The megatrend of consumerism runs in three broad directions. Let me tell you an anecdote. I was in London and ran out of socks. I could easily find a pair for just £4 (around Rs340) at Uniqlo across the road. It is cheaper today to buy a new pair of socks than to get a worn pair laundered. This is where fast fashion or disposable fashion comes into play. Then there is the other side, brands like Armani. The luxury wearer now wears a mix (of mass and premium brands). Brands have to be differentiated, but the middle brands are the most under attack. That’s why we took a decision to go towards the premium segment in Fabindia. Premium, but one that reflects the skills of India and its traditions.

Who is competition for Fabindia? Do you even have competition?

Everyone has competition. I feel that there is a huge opportunity for a lot of brands in the Indian marketplace. Good competition helps us improve our standards, the value we give our customers and our service levels.
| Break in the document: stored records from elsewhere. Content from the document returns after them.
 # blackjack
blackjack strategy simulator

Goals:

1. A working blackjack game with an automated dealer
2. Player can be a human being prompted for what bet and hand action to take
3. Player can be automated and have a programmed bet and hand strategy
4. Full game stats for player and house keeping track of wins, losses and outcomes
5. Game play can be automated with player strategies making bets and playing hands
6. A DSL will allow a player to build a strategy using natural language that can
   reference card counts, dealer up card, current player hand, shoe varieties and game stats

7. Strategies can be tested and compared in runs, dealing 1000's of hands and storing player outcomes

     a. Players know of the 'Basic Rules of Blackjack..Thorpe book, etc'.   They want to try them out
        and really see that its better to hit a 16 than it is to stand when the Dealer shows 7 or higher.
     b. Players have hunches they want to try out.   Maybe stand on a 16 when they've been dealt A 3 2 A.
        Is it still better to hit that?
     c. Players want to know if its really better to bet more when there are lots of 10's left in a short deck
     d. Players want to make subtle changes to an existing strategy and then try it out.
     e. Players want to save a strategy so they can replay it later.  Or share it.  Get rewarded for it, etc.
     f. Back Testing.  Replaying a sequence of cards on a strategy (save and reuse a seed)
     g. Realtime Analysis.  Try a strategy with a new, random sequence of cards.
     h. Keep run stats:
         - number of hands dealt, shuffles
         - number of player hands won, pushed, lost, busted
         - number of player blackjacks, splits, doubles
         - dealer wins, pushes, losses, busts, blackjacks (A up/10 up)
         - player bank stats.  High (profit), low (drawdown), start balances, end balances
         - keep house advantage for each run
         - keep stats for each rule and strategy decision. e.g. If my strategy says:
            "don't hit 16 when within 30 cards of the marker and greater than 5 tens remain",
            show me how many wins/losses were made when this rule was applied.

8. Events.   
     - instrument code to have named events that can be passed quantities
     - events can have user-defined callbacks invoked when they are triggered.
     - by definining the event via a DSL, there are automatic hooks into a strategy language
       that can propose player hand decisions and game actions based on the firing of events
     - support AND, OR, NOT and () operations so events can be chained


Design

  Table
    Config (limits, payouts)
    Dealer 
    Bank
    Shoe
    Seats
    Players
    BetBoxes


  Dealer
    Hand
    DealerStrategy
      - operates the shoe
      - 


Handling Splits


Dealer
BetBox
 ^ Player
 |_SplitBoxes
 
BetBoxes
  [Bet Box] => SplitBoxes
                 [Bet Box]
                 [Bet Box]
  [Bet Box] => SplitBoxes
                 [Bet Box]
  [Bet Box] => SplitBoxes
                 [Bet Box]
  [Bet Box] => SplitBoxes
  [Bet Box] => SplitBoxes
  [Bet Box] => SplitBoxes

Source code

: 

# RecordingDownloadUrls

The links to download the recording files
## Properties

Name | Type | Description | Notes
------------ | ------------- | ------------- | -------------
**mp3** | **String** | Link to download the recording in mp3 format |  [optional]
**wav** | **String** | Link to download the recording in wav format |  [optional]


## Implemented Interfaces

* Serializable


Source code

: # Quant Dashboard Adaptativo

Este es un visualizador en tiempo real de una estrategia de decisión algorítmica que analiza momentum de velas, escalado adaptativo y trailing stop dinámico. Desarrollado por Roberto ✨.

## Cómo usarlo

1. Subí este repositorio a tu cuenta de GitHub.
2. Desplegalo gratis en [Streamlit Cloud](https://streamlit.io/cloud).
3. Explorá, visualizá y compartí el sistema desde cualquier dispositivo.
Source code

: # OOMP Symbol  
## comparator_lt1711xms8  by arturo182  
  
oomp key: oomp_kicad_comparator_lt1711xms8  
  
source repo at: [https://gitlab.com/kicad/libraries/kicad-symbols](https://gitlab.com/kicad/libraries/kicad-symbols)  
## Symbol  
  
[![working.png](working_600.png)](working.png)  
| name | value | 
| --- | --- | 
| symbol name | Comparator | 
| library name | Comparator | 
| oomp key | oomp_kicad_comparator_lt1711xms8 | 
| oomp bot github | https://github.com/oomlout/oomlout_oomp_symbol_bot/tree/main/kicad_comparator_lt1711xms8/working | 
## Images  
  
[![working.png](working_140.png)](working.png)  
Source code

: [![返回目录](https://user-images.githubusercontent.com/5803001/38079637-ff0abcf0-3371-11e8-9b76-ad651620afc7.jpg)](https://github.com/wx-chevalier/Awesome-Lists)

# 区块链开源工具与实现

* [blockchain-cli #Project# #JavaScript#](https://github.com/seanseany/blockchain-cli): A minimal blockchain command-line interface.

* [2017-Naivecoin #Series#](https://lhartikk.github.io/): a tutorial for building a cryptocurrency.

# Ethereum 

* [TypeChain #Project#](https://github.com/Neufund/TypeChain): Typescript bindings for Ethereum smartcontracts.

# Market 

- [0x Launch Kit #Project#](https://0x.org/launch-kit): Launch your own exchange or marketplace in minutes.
Home-grown brands such as Manyavar, Anita Dongre and Urban Ladder, to name a few, have done a fantastic job in setting some great examples of what Indian brands can achieve.

Do you think brands that have a distinct Indian sensibility copy Fabindia?

No, I think they are original success stories in their own right. For instance, Shyam Ahuja made it chic to own a dhurrie in the 1980s and 1990s by showcasing dhurries as stylish home products. We benefitted from the way Shyam Ahuja popularized dhurries and yes, then we took dhurries to the middle class. This is a process. Brands benefit from the work done by other brands that have popularized a idea, a type of merchandise or a philosophy. They grow and improvise from there.

Fabindia’s fashion lines are the ones that find some critical feedback in the market.

There are broad fashion trends out there and we respond to them. But to be obsessed with fashion, that’s not our role.

What’s your vision for the coming years?

We believe there is global space for culturally relevant industries. People are open to these now in a way that they weren’t earlier. Brands like Paper Boat (which specializes in traditional Indian beverages) have done a terrific job in creating consumer demand and awareness for products inspired by local traditions. For us, the next revolution will go from physical transaction to retail as experience. It will be exciting to see how we reinvent ourselves.